Here in North Carolina there’s a peculiar conjunction of weather conditions, my metabolism and tennis that strikes during the winter months. We get these incredibly humid yet quite chilly evenings; and when I run around and get sweaty, my glasses steam up. Instantly, repeatedly, despite applications of everything from spit to “Cat Crap,” an industrial-strength anti-fog product. This is inconvenient for seeing the ball, which is a condition of competence in this sport, so I have finally broken down and gotten contact lenses. Ew, sticking stuff on my eyeball. But cheaper and probably less repellent than joining an indoor tennis club.
Well, like many eggheads who used to read books under the covers with a weak flashlight and continue to do most of their visual work up close, I’m nearsighted. Not a candidate for bifocals yet; my glasses correct for distance and mess up my near vision, so when I’m reading I put my glasses up on top of my head, one of those odd old fart mannerisms kids get a kick out of.
This does not work, however, with contacts. And I have to wear them some in preparation for my second appointment for the optometrist to confirm the prescription. And it’s been raining, so no tennis. So here I am squinting at the computer screen and the syllabi I’m reviewing, with my head swimming; laughing at myself and thinking about what a privilege vision is, not to mention the option of correcting it, and for no better reason than to play a game marginally less badly. What a life.
What does privilege mean here? In many ways I feel like I live better than medieval kings. Flush toilets are a particular favorite. Not growing my own food or making my own clothing. Entertainment beamed at me from every angle. The wisdom of all humanity a few clicks away. Whether these things make life better is debatable — our self-help literature attests to our relative misery, and Paleolithic cave painters may have been the most deeply satisfied humans in history — but many of the billions of humans now living without my amenities seem to think they’re pretty desirable.

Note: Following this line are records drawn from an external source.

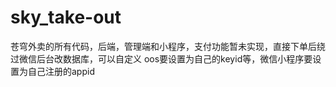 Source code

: # sky_take-out
苍穹外卖的所有代码，后端，管理端和小程序，支付功能暂未实现，直接下单后绕过微信后台改数据库，可以自定义
oos要设置为自己的keyid等，微信小程序要设置为自己注册的appid
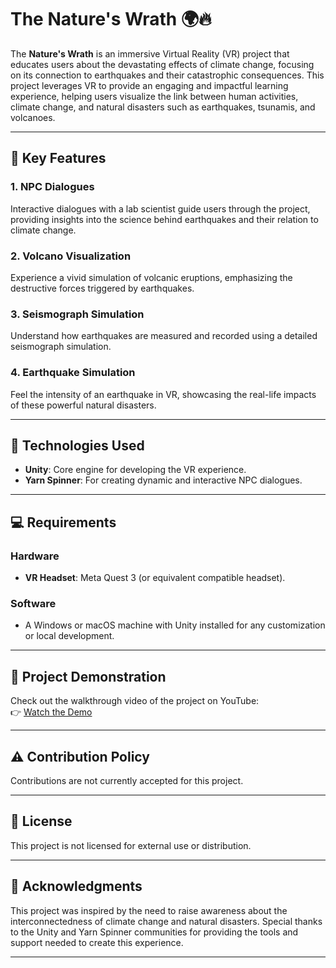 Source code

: # The Nature's Wrath 🌍🔥  

The **Nature's Wrath** is an immersive Virtual Reality (VR) project that educates users about the devastating effects of climate change, focusing on its connection to earthquakes and their catastrophic consequences. This project leverages VR to provide an engaging and impactful learning experience, helping users visualize the link between human activities, climate change, and natural disasters such as earthquakes, tsunamis, and volcanoes.  

---

## 🌟 Key Features  

### 1. NPC Dialogues  
Interactive dialogues with a lab scientist guide users through the project, providing insights into the science behind earthquakes and their relation to climate change.  

### 2. Volcano Visualization  
Experience a vivid simulation of volcanic eruptions, emphasizing the destructive forces triggered by earthquakes.  

### 3. Seismograph Simulation  
Understand how earthquakes are measured and recorded using a detailed seismograph simulation.  

### 4. Earthquake Simulation  
Feel the intensity of an earthquake in VR, showcasing the real-life impacts of these powerful natural disasters.  

---

## 🔧 Technologies Used  

- **Unity**: Core engine for developing the VR experience.  
- **Yarn Spinner**: For creating dynamic and interactive NPC dialogues.  

---

## 💻 Requirements  

### Hardware  
- **VR Headset**: Meta Quest 3 (or equivalent compatible headset).  

### Software  
- A Windows or macOS machine with Unity installed for any customization or local development.  

---

## 🎥 Project Demonstration  

Check out the walkthrough video of the project on YouTube:  
👉 [Watch the Demo](https://youtu.be/WfbEw0BUUVM)  

---

## ⚠️ Contribution Policy  

Contributions are not currently accepted for this project.  

---

## 📜 License  

This project is not licensed for external use or distribution.

---

## 🙏 Acknowledgments  

This project was inspired by the need to raise awareness about the interconnectedness of climate change and natural disasters. Special thanks to the Unity and Yarn Spinner communities for providing the tools and support needed to create this experience.  

---

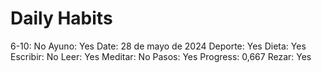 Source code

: # Daily Habits

6-10: No
Ayuno: Yes
Date: 28 de mayo de 2024
Deporte: Yes
Dieta: Yes
Escribir: No
Leer: Yes
Meditar: No
Pasos: Yes
Progress: 0,667
Rezar: Yes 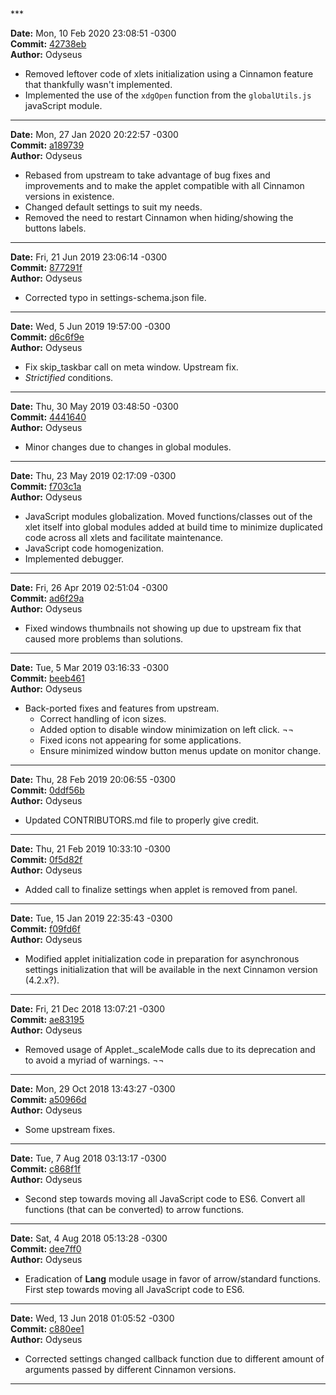 <br/>
<br/>
***

**Date:** Mon, 10 Feb 2020 23:08:51 -0300<br/>
**Commit:** [42738eb](https://gitlab.com/Odyseus/CinnamonTools/commit/42738eb)<br/>
**Author:** Odyseus<br/>

- Removed leftover code of xlets initialization using a Cinnamon feature that thankfully wasn't implemented.
- Implemented the use of the `xdgOpen` function from the `globalUtils.js` javaScript module.

***

**Date:** Mon, 27 Jan 2020 20:22:57 -0300<br/>
**Commit:** [a189739](https://gitlab.com/Odyseus/CinnamonTools/commit/a189739)<br/>
**Author:** Odyseus<br/>

- Rebased from upstream to take advantage of bug fixes and improvements and to make the applet compatible with all Cinnamon versions in existence.
- Changed default settings to suit my needs.
- Removed the need to restart Cinnamon when hiding/showing the buttons labels.

***

**Date:** Fri, 21 Jun 2019 23:06:14 -0300<br/>
**Commit:** [877291f](https://gitlab.com/Odyseus/CinnamonTools/commit/877291f)<br/>
**Author:** Odyseus<br/>

- Corrected typo in settings-schema.json file.

***

**Date:** Wed, 5 Jun 2019 19:57:00 -0300<br/>
**Commit:** [d6c6f9e](https://gitlab.com/Odyseus/CinnamonTools/commit/d6c6f9e)<br/>
**Author:** Odyseus<br/>

- Fix skip_taskbar call on meta window. Upstream fix.
- *Strictified* conditions.

***

**Date:** Thu, 30 May 2019 03:48:50 -0300<br/>
**Commit:** [4441640](https://gitlab.com/Odyseus/CinnamonTools/commit/4441640)<br/>
**Author:** Odyseus<br/>

- Minor changes due to changes in global modules.

***

**Date:** Thu, 23 May 2019 02:17:09 -0300<br/>
**Commit:** [f703c1a](https://gitlab.com/Odyseus/CinnamonTools/commit/f703c1a)<br/>
**Author:** Odyseus<br/>

- JavaScript modules globalization. Moved functions/classes out of the xlet itself into global modules added at build time to minimize duplicated code across all xlets and facilitate maintenance.
- JavaScript code homogenization.
- Implemented debugger.

***

**Date:** Fri, 26 Apr 2019 02:51:04 -0300<br/>
**Commit:** [ad6f29a](https://gitlab.com/Odyseus/CinnamonTools/commit/ad6f29a)<br/>
**Author:** Odyseus<br/>

- Fixed windows thumbnails not showing up due to upstream fix that caused more problems than solutions.

***

**Date:** Tue, 5 Mar 2019 03:16:33 -0300<br/>
**Commit:** [beeb461](https://gitlab.com/Odyseus/CinnamonTools/commit/beeb461)<br/>
**Author:** Odyseus<br/>

- Back-ported fixes and features from upstream.
    - Correct handling of icon sizes.
    - Added option to disable window minimization on left click. ¬¬
    - Fixed icons not appearing for some applications.
    - Ensure minimized window button menus update on monitor change.

***

**Date:** Thu, 28 Feb 2019 20:06:55 -0300<br/>
**Commit:** [0ddf56b](https://gitlab.com/Odyseus/CinnamonTools/commit/0ddf56b)<br/>
**Author:** Odyseus<br/>

- Updated CONTRIBUTORS.md file to properly give credit.

***

**Date:** Thu, 21 Feb 2019 10:33:10 -0300<br/>
**Commit:** [0f5d82f](https://gitlab.com/Odyseus/CinnamonTools/commit/0f5d82f)<br/>
**Author:** Odyseus<br/>

- Added call to finalize settings when applet is removed from panel.

***

**Date:** Tue, 15 Jan 2019 22:35:43 -0300<br/>
**Commit:** [f09fd6f](https://gitlab.com/Odyseus/CinnamonTools/commit/f09fd6f)<br/>
**Author:** Odyseus<br/>

- Modified applet initialization code in preparation for asynchronous settings initialization that will be available in the next Cinnamon version (4.2.x?).

***

**Date:** Fri, 21 Dec 2018 13:07:21 -0300<br/>
**Commit:** [ae83195](https://gitlab.com/Odyseus/CinnamonTools/commit/ae83195)<br/>
**Author:** Odyseus<br/>

- Removed usage of Applet._scaleMode calls due to its deprecation and to avoid a myriad of warnings. ¬¬

***

**Date:** Mon, 29 Oct 2018 13:43:27 -0300<br/>
**Commit:** [a50966d](https://gitlab.com/Odyseus/CinnamonTools/commit/a50966d)<br/>
**Author:** Odyseus<br/>

- Some upstream fixes.

***

**Date:** Tue, 7 Aug 2018 03:13:17 -0300<br/>
**Commit:** [c868f1f](https://gitlab.com/Odyseus/CinnamonTools/commit/c868f1f)<br/>
**Author:** Odyseus<br/>

- Second step towards moving all JavaScript code to ES6. Convert all functions (that can be converted) to arrow functions.

***

**Date:** Sat, 4 Aug 2018 05:13:28 -0300<br/>
**Commit:** [dee7ff0](https://gitlab.com/Odyseus/CinnamonTools/commit/dee7ff0)<br/>
**Author:** Odyseus<br/>

- Eradication of **Lang** module usage in favor of arrow/standard functions. First step towards moving all JavaScript code to ES6.

***

**Date:** Wed, 13 Jun 2018 01:05:52 -0300<br/>
**Commit:** [c880ee1](https://gitlab.com/Odyseus/CinnamonTools/commit/c880ee1)<br/>
**Author:** Odyseus<br/>

- Corrected settings changed callback function due to different amount of arguments passed by different Cinnamon versions.

***
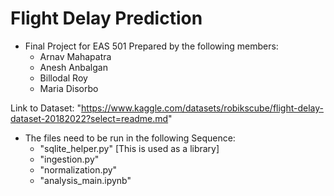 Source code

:# Flight Delay Prediction
 - Final Project for EAS 501 Prepared by the following members:
   - Arnav Mahapatra
   - Anesh Anbalgan
   - Billodal Roy
   - Maria Disorbo

Link to Dataset: "https://www.kaggle.com/datasets/robikscube/flight-delay-dataset-20182022?select=readme.md"

- The files need to be run in the following Sequence:
  - "sqlite_helper.py" [This is used as a library]
  - "ingestion.py"
  - "normalization.py"
  - "analysis_main.ipynb" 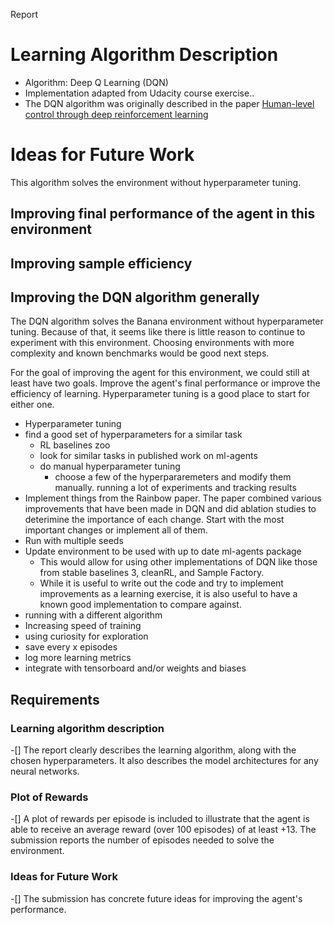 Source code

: Report

# Learning Algorithm Description
* Algorithm: Deep Q Learning (DQN)
* Implementation adapted from Udacity course exercise..
* The DQN algorithm was originally described in the paper [Human-level control through deep reinforcement
learning](https://storage.googleapis.com/deepmind-media/dqn/DQNNaturePaper.pdf)




# Ideas for Future Work
This algorithm solves the environment without hyperparameter tuning.  

## Improving final performance of the agent in this environment

## Improving sample efficiency

## Improving the DQN algorithm generally
The DQN algorithm solves the Banana environment without hyperparameter tuning.  Because of that, it seems like there is little reason to continue to experiment with this environment.  Choosing environments with more complexity and known benchmarks would be good next steps.  

For the goal of improving the agent for this environment, we could still at least have two goals.  Improve the agent's final performance or improve the efficiency of learning.  Hyperparameter tuning is a good place to start for either one.  




  * Hyperparameter tuning
  * find a good set of hyperparameters for a similar task
    * RL baselines zoo
    * look for similar tasks in published work on ml-agents
    * do manual hyperparameter tuning
        * choose a few of the hyperpararemeters and modify them manually.  running a lot of experiments and tracking results 
  * Implement things from the Rainbow paper.  The paper combined various improvements that have been made in DQN and did ablation studies to deterimine the importance of each change.  Start with the most important changes or implement all of them.  
  * Run with multiple seeds
  * Update environment to be used with up to date ml-agents package
    * This would allow for using other implementations of DQN like those from stable baselines 3, cleanRL, and Sample Factory.  
    * While it is useful to write out the code and try to implement improvements as a learning exercise, it is also useful to have a known good implementation to compare against. 
  * running with a different algorithm
  * Increasing speed of training
  * using curiosity for exploration
  * save every x episodes
  * log more learning metrics
  * integrate with tensorboard and/or weights and biases



## Requirements

### Learning algorithm description
-[] The report clearly describes the learning algorithm, along with the chosen hyperparameters. It also describes the model architectures for any neural networks.

### Plot of Rewards

-[] A plot of rewards per episode is included to illustrate that the agent is able to receive an average reward (over 100 episodes) of at least +13. The submission reports the number of episodes needed to solve the environment.

### Ideas for Future Work

-[] The submission has concrete future ideas for improving the agent's performance. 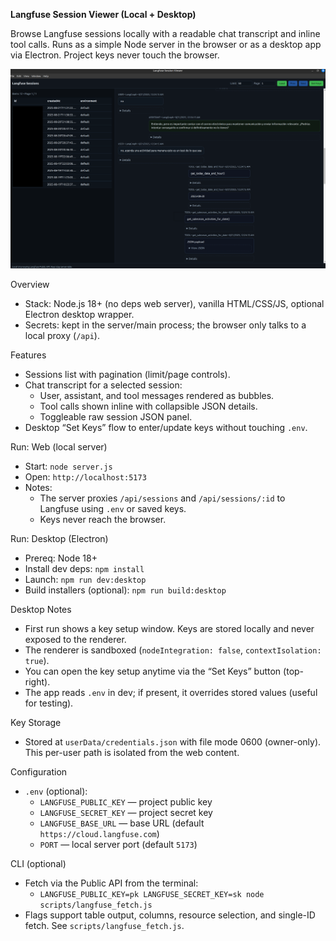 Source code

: **Langfuse Session Viewer (Local + Desktop)**

Browse Langfuse sessions locally with a readable chat transcript and inline tool calls. Runs as a simple Node server in the browser or as a desktop app via Electron. Project keys never touch the browser.

![Screenshot](public/screenshot.png)

Overview
- Stack: Node.js 18+ (no deps web server), vanilla HTML/CSS/JS, optional Electron desktop wrapper.
- Secrets: kept in the server/main process; the browser only talks to a local proxy (`/api`).

Features
- Sessions list with pagination (limit/page controls).
- Chat transcript for a selected session:
  - User, assistant, and tool messages rendered as bubbles.
  - Tool calls shown inline with collapsible JSON details.
  - Toggleable raw session JSON panel.
- Desktop “Set Keys” flow to enter/update keys without touching `.env`.

Run: Web (local server)
- Start: `node server.js`
- Open: `http://localhost:5173`
- Notes:
  - The server proxies `/api/sessions` and `/api/sessions/:id` to Langfuse using `.env` or saved keys.
  - Keys never reach the browser.

Run: Desktop (Electron)
- Prereq: Node 18+
- Install dev deps: `npm install`
- Launch: `npm run dev:desktop`
- Build installers (optional): `npm run build:desktop`

Desktop Notes
- First run shows a key setup window. Keys are stored locally and never exposed to the renderer.
- The renderer is sandboxed (`nodeIntegration: false`, `contextIsolation: true`).
- You can open the key setup anytime via the “Set Keys” button (top-right).
- The app reads `.env` in dev; if present, it overrides stored values (useful for testing).

Key Storage
- Stored at `userData/credentials.json` with file mode 0600 (owner-only). This per-user path is isolated from the web content.

Configuration
- `.env` (optional):
  - `LANGFUSE_PUBLIC_KEY` — project public key
  - `LANGFUSE_SECRET_KEY` — project secret key
  - `LANGFUSE_BASE_URL` — base URL (default `https://cloud.langfuse.com`)
  - `PORT` — local server port (default `5173`)

CLI (optional)
- Fetch via the Public API from the terminal:
  - `LANGFUSE_PUBLIC_KEY=pk LANGFUSE_SECRET_KEY=sk node scripts/langfuse_fetch.js`
- Flags support table output, columns, resource selection, and single-ID fetch. See `scripts/langfuse_fetch.js`.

In fact, ‘privilege’ is a way of attaching judgment to desirable difference, just as ‘stigma’ is a way of attaching judgment to undesirable difference. This is a pretty elementary way of thinking – that’s the problem with it. Quickly for siblings, later for only children, we learn that Others got stuff — things, relationships, abilities, skills, the blue m&m, Mom’s undivided attention, the seat behind Dad in the car, Twinkies in the lunchbox — we don’t got. A sense of ‘fairness’ is born out of pure envy rooted in raw diversity. As we grow older and reach our pre-teens this infantile invidia is transformed into a primitive moral system, either immediately as a claim on anything anyone else has, or mediately as an offer of everything we have to everyone else.
Fortunately, no serious adult would ever articulate a position so transparently narcissistic. Difference is a feature of the world that may well pass without judgment and its emotional responses: “Get rid of the judgment, get rid of the ‘I am hurt,’ you are rid of the hurt itself.” Even so, I’d like it if everyone who wanted to could play tennis, in contact lenses, on the roofs of skyscrapers in Dubai.